[Plain-text document sources]
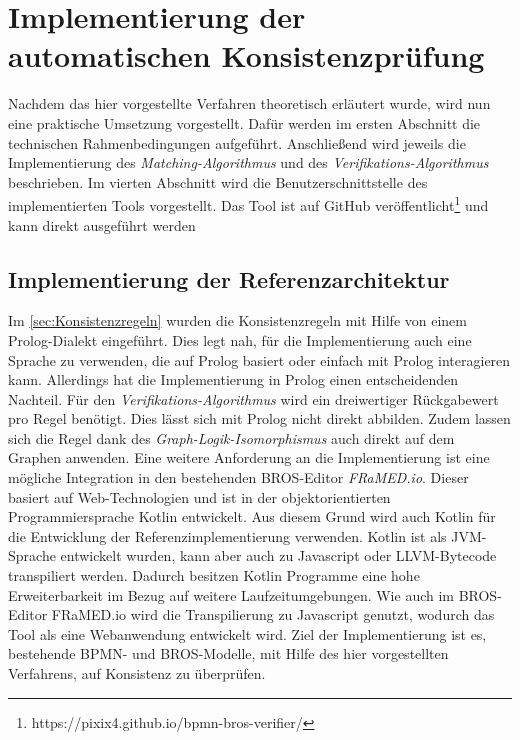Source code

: \chapter{Implementierung der automatischen Konsistenzprüfung}
\label{chap:implementation}

Nachdem das hier vorgestellte Verfahren theoretisch erläutert wurde, wird nun eine praktische Umsetzung vorgestellt.
Dafür werden im ersten Abschnitt die technischen Rahmenbedingungen aufgeführt.
Anschließend wird jeweils die Implementierung des \emph{Matching-Algorithmus} und des \emph{Verifikations-Algorithmus} beschrieben.
Im vierten Abschnitt wird die Benutzerschnittstelle des implementierten Tools vorgestellt.
Das Tool ist auf GitHub veröffentlicht\footnote{https://pixix4.github.io/bpmn-bros-verifier/} und kann direkt ausgeführt werden

\section{Implementierung der Referenzarchitektur}

Im \cref{sec:Konsistenzregeln} wurden die Konsistenzregeln mit Hilfe von einem Prolog-Dialekt eingeführt.
Dies legt nah, für die Implementierung auch eine Sprache zu verwenden, die auf Prolog basiert oder einfach mit Prolog interagieren kann.
Allerdings hat die Implementierung in Prolog einen entscheidenden Nachteil.
Für den \emph{Verifikations-Algorithmus} wird ein dreiwertiger Rückgabewert pro Regel benötigt.
Dies lässt sich mit Prolog nicht direkt abbilden.
Zudem lassen sich die Regel dank des \emph{Graph-Logik-Isomorphismus} auch direkt auf dem Graphen anwenden.
Eine weitere Anforderung an die Implementierung ist eine mögliche Integration in den bestehenden BROS-Editor \emph{FRaMED.io}.
Dieser basiert auf Web-Technologien und ist in der objektorientierten Programmiersprache Kotlin entwickelt.
Aus diesem Grund wird auch Kotlin für die Entwicklung der Referenzimplementierung verwenden.
Kotlin ist als JVM-Sprache entwickelt wurden, kann aber auch zu Javascript oder LLVM-Bytecode transpiliert werden.
Dadurch besitzen Kotlin Programme eine hohe Erweiterbarkeit im Bezug auf weitere Laufzeitumgebungen.
Wie auch im BROS-Editor FRaMED.io wird die Transpilierung zu Javascript genutzt, wodurch das Tool als eine Webanwendung entwickelt wird.
Ziel der Implementierung ist es, bestehende BPMN- und BROS-Modelle, mit Hilfe des hier vorgestellten Verfahrens, auf Konsistenz zu überprüfen.

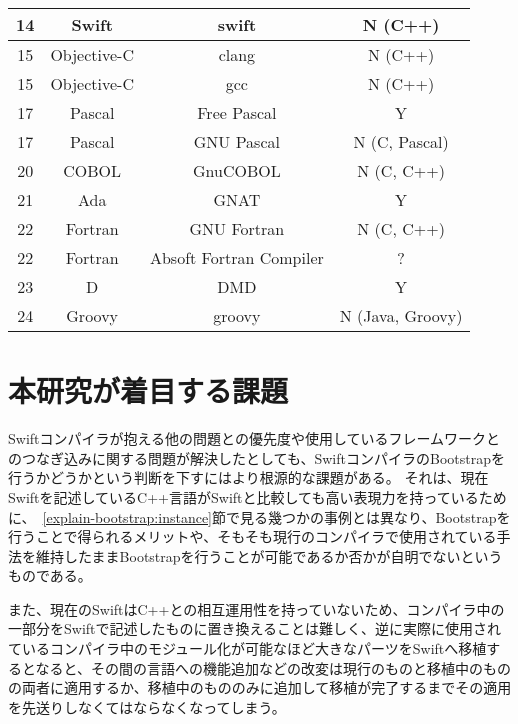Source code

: \begin{table}[hb]
\begin{center}
\begin{tabular}{|c|c|c|c|}
            \hline
            14 & Swift & swift & N (C++) \\
            \hline
            15 & Objective-C & clang & N (C++) \\
            \hline
            15 & Objective-C & gcc & N (C++) \\
            \hline
            17 & Pascal & Free Pascal & Y \\
            \hline
            17 & Pascal & GNU Pascal & N (C, Pascal) \\
            \hline
            20 & COBOL & GnuCOBOL & N (C, C++) \\
            \hline
            21 & Ada & GNAT & Y \\
            \hline
            22 & Fortran & GNU Fortran & N (C, C++) \\
            \hline
            22 & Fortran & Absoft Fortran Compiler & ? \\
            \hline
            23 & D & DMD & Y \\
            \hline
            24 & Groovy & groovy & N (Java, Groovy) \\
            \hline
        \end{tabular}
        \label{table:bootstrapping-languages}
    \end{center}
\end{table}


\section{本研究が着目する課題}
\label{introduction:issue}

Swiftコンパイラが抱える他の問題との優先度や使用しているフレームワークとのつなぎ込みに関する問題が解決したとしても、SwiftコンパイラのBootstrapを行うかどうかという判断を下すにはより根源的な課題がある。
それは、現在Swiftを記述しているC++言語がSwiftと比較しても高い表現力を持っているために、~\ref{explain-bootstrap:instance}節で見る幾つかの事例とは異なり、Bootstrapを行うことで得られるメリットや、そもそも現行のコンパイラで使用されている手法を維持したままBootstrapを行うことが可能であるか否かが自明でないというものである。

また、現在のSwiftはC++との相互運用性を持っていないため、コンパイラ中の一部分をSwiftで記述したものに置き換えることは難しく、逆に実際に使用されているコンパイラ中のモジュール化が可能なほど大きなパーツをSwiftへ移植するとなると、その間の言語への機能追加などの改変は現行のものと移植中のものの両者に適用するか、移植中のもののみに追加して移植が完了するまでその適用を先送りしなくてはならなくなってしまう。


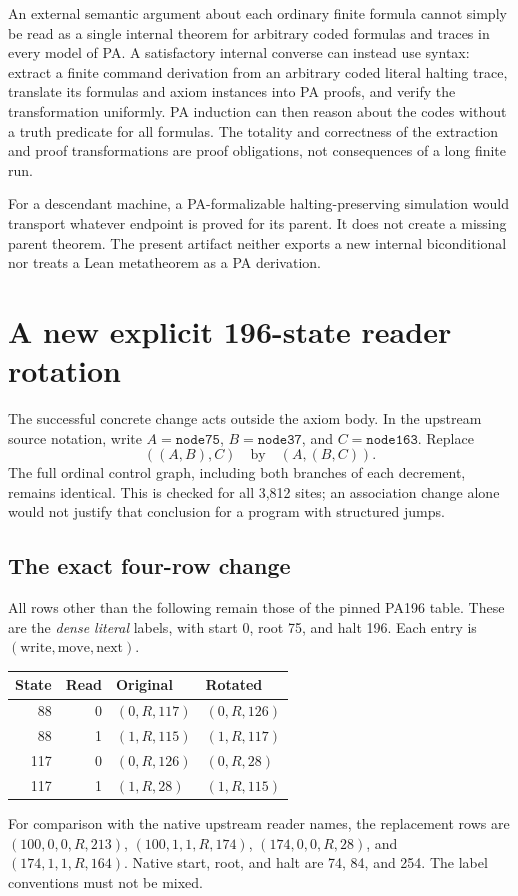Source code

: An external semantic argument about each ordinary finite formula cannot
simply be read as a single internal theorem for arbitrary coded formulas
and traces in every model of PA. A satisfactory internal converse can
instead use syntax: extract a finite command derivation from an arbitrary
coded literal halting trace, translate its formulas and axiom instances
into PA proofs, and verify the transformation uniformly. PA induction can
then reason about the codes without a truth predicate for all formulas.
The totality and correctness of the extraction and proof transformations
are proof obligations, not consequences of a long finite run.

For a descendant machine, a PA-formalizable halting-preserving simulation
would transport whatever endpoint is proved for its parent. It does not
create a missing parent theorem. The present artifact neither exports a
new internal biconditional nor treats a Lean metatheorem as a PA derivation.

\section{A new explicit 196-state reader rotation}\label{sec:rotated}

The successful concrete change acts outside the axiom body. In the upstream
source notation, write $A=\texttt{node75}$, $B=\texttt{node37}$, and
$C=\texttt{node163}$. Replace
\[
 ((A,B),C)\quad\text{by}\quad(A,(B,C)).
\]
The full ordinal control graph, including both branches of each decrement,
remains identical. This is checked for all 3,812 sites; an association change
alone would not justify that conclusion for a program with structured jumps.

\subsection{The exact four-row change}

All rows other than the following remain those of the pinned PA196 table.
These are the \emph{dense literal} labels, with start 0, root 75, and halt
196. Each entry is $(\text{write},\text{move},\text{next})$.
\begin{center}
\begin{tabular}{@{}rrll@{}}
\toprule
State & Read & Original & Rotated\\
\midrule
88&0&$(0,R,117)$&$(0,R,126)$\\
88&1&$(1,R,115)$&$(1,R,117)$\\
117&0&$(0,R,126)$&$(0,R,28)$\\
117&1&$(1,R,28)$&$(1,R,115)$\\
\bottomrule
\end{tabular}
\end{center}
For comparison with the native upstream reader names, the replacement rows
are $(100,0,0,R,213)$, $(100,1,1,R,174)$,
$(174,0,0,R,28)$, and $(174,1,1,R,164)$.
Native start, root, and halt are 74, 84, and 254. The label conventions must
not be mixed.

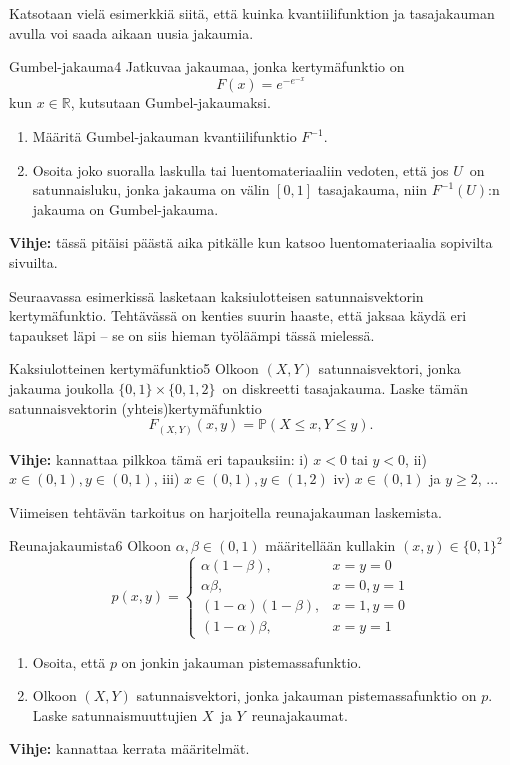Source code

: \documentclass[11pt,a4paper]{amsart}
\newcommand{\R}{\mathbb{R}}
\newcommand{\1}{\mathbf{1}}
\renewcommand{\P}{\mathbb P}
\begin{document}
Katsotaan vielä esimerkkiä siitä, että kuinka kvantiilifunktion ja tasajakauman avulla voi saada aikaan uusia jakaumia.
\begin{Exercises}{Gumbel-jakauma}{4}
Jatkuvaa jakaumaa, jonka kertymäfunktio on 
\[
F(x)=e^{-e^{-x}}
\]
kun $x\in \R$, kutsutaan Gumbel-jakaumaksi.

\begin{enumerate}
\item Määritä Gumbel-jakauman kvantiilifunktio $F^{-1}$.

\item Osoita joko suoralla laskulla tai luentomateriaaliin vedoten, että jos $U$ on satunnaisluku, jonka jakauma on välin $[0,1]$ tasajakauma, niin $F^{-1}(U)$:n jakauma on Gumbel-jakauma.
\end{enumerate}
{\bf Vihje:}  tässä pitäisi päästä aika pitkälle kun katsoo luentomateriaalia sopivilta sivuilta.

\end{Exercises}

Seuraavassa esimerkissä lasketaan kaksiulotteisen satunnaisvektorin kertymäfunktio. Tehtävässä on kenties suurin haaste, että jaksaa käydä eri tapaukset läpi -- se on siis hieman työläämpi tässä mielessä.

\begin{Exercises}{Kaksiulotteinen kertymäfunktio}{5}
Olkoon $(X,Y)$ satunnaisvektori, jonka jakauma joukolla $\{0,1\}\times \{0,1,2\}$ on diskreetti tasajakauma. 
Laske tämän satunnaisvektorin (yhteis)kertymäfunktio
\[
F_{(X,Y)}(x,y)=\P(X \leq x,Y\leq y).
\]


\medskip

{\bf Vihje: }kannattaa pilkkoa tämä eri tapauksiin: i) $x<0$ tai $y<0$, ii) $x\in(0,1), y\in (0,1)$, iii) $x\in(0,1), y\in(1,2)$ iv) $x\in(0,1)$ ja $y\geq 2$, ...



\end{Exercises}


Viimeisen tehtävän tarkoitus on harjoitella reunajakauman laskemista.
\begin{Exercises}{Reunajakaumista}{6}
Olkoon $\alpha,\beta\in (0,1)$ määritellään kullakin $(x,y)\in \{0,1\}^2$
\[
p(x,y)=\begin{cases}
\alpha(1-\beta), & x=y=0\\
\alpha\beta, & x=0, y=1\\
(1-\alpha)(1-\beta), & x=1, y=0\\
(1-\alpha)\beta, & x=y=1
\end{cases}
\]
 \begin{enumerate}
 \item Osoita, että $p$ on jonkin jakauman pistemassafunktio.

 \item Olkoon $(X,Y)$ satunnaisvektori, jonka jakauman pistemassafunktio on $p$. Laske satunnaismuuttujien $X$ ja $Y$ reunajakaumat.

 \end{enumerate}
 {\bf Vihje: } kannattaa kerrata määritelmät.
\end{Exercises}
\end{document}
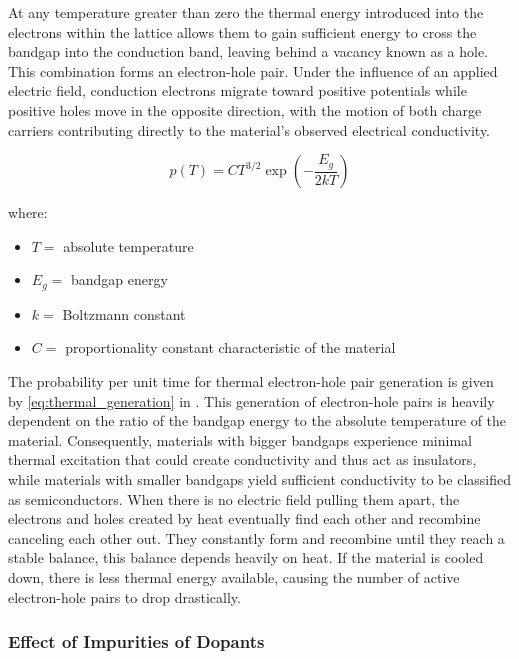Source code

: At any temperature greater than zero the thermal energy introduced into the electrons within the lattice allows them to gain sufficient energy to cross the bandgap into the conduction band, leaving behind a vacancy known as a hole. This combination forms an electron-hole pair. Under the influence of an applied electric field, conduction electrons migrate toward positive potentials while positive holes move in the opposite direction, with the motion of both charge carriers contributing directly to the material's observed electrical conductivity. 

\begin{equation}
    p(T) = C T^{3/2} \exp\left(-\frac{E_g}{2kT}\right)
    \label{eq:thermal_generation}
\end{equation}

where:
\begin{itemize}
    \item $T =$ absolute temperature
    \item $E_g =$ bandgap energy
    \item $k =$ Boltzmann constant
    \item $C =$ proportionality constant characteristic of the material
\end{itemize}

The probability per unit time for thermal electron-hole pair generation is given by \cref{eq:thermal_generation} in \cite[p. 367]{knollRadiationDetectionMeasurement2010}. This generation of electron-hole pairs is heavily dependent on the ratio of the bandgap energy to the absolute temperature of the material. Consequently, materials with bigger bandgaps experience minimal thermal excitation that could create conductivity and thus act as insulators, while materials with smaller bandgaps yield sufficient conductivity to be classified as semiconductors. When there is no electric field pulling them apart, the electrons and holes created by heat eventually find each other and recombine canceling each other out. They constantly form and recombine until they reach a stable balance, this balance depends heavily on heat. If the material is cooled down, there is less thermal energy available, causing the number of active electron-hole pairs to drop drastically.


\subsubsection{Effect of Impurities of Dopants}



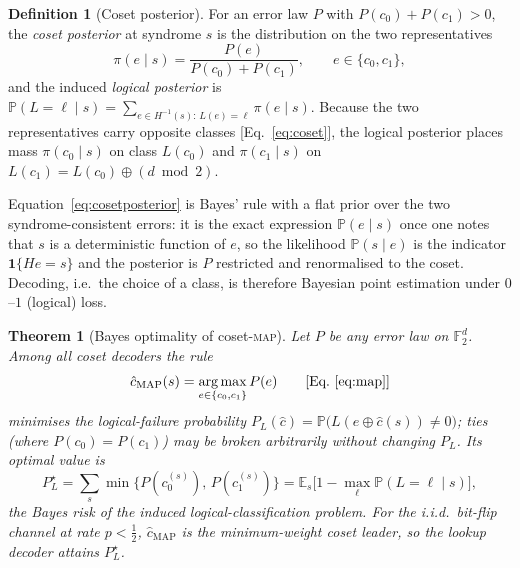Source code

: \documentclass[reprint,aps,prxquantum,amsmath,amssymb,floatfix,nofootinbib,longbibliography]{revtex4-2}
\newtheorem{theorem}{Theorem}
\theoremstyle{definition}
\newtheorem{definition}{Definition}
\theoremstyle{remark}
\theoremstyle{plain}
\DeclareMathOperator*{\argmax}{arg\,max}
\newcommand{\F}{\mathbb{F}}
\newcommand{\E}{\mathbb{E}}
\newcommand{\PP}{\mathbb{P}}
\begin{document}
\begin{definition}[Coset posterior]
\label{def:posterior}
For an error law $P$ with $P(c_0)+P(c_1)>0$, the \emph{coset posterior} at
syndrome $s$ is the distribution on the two representatives
\begin{equation}
  \pi(e\mid s)=\frac{P(e)}{P(c_0)+P(c_1)},\qquad e\in\{c_0,c_1\},
  \label{eq:cosetposterior}
\end{equation}
and the induced \emph{logical posterior} is
$\PP(L=\ell\mid s)=\sum_{e\in H^{-1}(s):\,L(e)=\ell}\pi(e\mid s)$. Because the
two representatives carry opposite classes [Eq.~\eqref{eq:coset}], the logical
posterior places mass $\pi(c_0\mid s)$ on class $L(c_0)$ and $\pi(c_1\mid s)$ on
$L(c_1)=L(c_0)\oplus(d\bmod2)$.
\end{definition}

Equation~\eqref{eq:cosetposterior} is Bayes' rule with a flat prior over the
two syndrome-consistent errors: it is the exact expression $\PP(e\mid s)$ once
one notes that $s$ is a deterministic function of $e$, so the likelihood
$\PP(s\mid e)$ is the indicator $\mathbf 1\{He=s\}$ and the posterior is $P$
restricted and renormalised to the coset. Decoding, i.e.\ the choice of a
class, is therefore Bayesian point estimation under $0$--$1$ (logical) loss.

\begin{theorem}[Bayes optimality of coset-\textsc{map}]
\label{thm:bayes}
Let $P$ be any error law on $\F_2^d$. Among all coset decoders the rule
\begin{equation}
  \hat c_{\mathrm{MAP}}(s)=\argmax_{e\in\{c_0,c_1\}}P(e)
  \qquad\text{[Eq.~\eqref{eq:map}]}
\end{equation}
minimises the logical-failure probability
$P_L(\hat c)=\PP\bigl(L(e\oplus\hat c(s))\neq0\bigr)$; ties (where
$P(c_0)=P(c_1)$) may be broken arbitrarily without changing $P_L$. Its optimal
value is
\begin{equation}
  P_L^\star=\sum_{s}\min\bigl\{P(c_0^{(s)}),\,P(c_1^{(s)})\bigr\}
        =\E_s\bigl[1-\max_{\ell}\PP(L=\ell\mid s)\bigr],
  \label{eq:bayesrisk}
\end{equation}
the Bayes risk of the induced logical-classification problem. For the i.i.d.\
bit-flip channel at rate $p<\tfrac12$, $\hat c_{\mathrm{MAP}}$ is the
minimum-weight coset leader, so the lookup decoder attains $P_L^\star$.
\end{theorem}
\end{document}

DIRECTIONS » Which lines of the entries above contain the word "axiom"? Copy each of them.

ANSWER SPACE »
coded literal halting trace, translate its formulas and axiom instances
The successful concrete change acts outside the axiom body. In the upstream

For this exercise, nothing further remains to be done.